_Task to complete:_
Which of the lines in the data mention the string "grading"? List them all.

_Task input:_
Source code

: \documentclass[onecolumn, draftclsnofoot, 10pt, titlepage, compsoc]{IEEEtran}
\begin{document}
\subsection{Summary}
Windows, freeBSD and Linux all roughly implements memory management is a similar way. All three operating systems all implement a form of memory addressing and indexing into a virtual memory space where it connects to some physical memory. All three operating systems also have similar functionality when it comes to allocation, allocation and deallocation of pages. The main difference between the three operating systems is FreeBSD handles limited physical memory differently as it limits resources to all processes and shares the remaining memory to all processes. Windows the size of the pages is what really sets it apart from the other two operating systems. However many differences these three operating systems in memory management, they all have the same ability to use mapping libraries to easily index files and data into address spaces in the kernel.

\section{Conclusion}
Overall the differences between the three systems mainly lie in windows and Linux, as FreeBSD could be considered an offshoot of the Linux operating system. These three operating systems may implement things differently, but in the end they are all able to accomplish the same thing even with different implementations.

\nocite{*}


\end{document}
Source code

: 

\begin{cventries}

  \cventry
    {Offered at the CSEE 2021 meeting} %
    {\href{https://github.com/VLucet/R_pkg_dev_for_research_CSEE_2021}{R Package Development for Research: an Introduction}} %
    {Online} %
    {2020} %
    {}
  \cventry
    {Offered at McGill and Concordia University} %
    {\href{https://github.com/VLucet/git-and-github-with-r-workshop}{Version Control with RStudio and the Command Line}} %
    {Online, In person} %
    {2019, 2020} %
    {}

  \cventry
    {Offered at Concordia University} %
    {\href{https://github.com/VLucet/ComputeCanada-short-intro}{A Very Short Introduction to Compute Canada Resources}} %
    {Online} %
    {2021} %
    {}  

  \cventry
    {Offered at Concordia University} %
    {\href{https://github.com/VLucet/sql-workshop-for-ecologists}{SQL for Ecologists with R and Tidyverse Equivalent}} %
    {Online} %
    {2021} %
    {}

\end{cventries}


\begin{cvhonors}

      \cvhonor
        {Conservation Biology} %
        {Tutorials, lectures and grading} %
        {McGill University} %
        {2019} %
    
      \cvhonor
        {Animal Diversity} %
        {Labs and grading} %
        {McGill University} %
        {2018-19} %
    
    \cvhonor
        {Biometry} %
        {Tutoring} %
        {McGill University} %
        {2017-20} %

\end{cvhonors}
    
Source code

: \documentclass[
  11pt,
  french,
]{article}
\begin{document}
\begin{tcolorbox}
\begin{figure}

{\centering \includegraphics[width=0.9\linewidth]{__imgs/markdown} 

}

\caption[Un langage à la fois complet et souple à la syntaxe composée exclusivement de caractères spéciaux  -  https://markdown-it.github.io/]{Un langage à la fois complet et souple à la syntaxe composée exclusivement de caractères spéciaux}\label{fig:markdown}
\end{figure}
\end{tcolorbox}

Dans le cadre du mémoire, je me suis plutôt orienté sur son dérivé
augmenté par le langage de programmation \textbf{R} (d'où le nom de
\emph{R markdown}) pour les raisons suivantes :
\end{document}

_Response to the exercise:_
        {Tutorials, lectures and grading} %
        {Labs and grading} %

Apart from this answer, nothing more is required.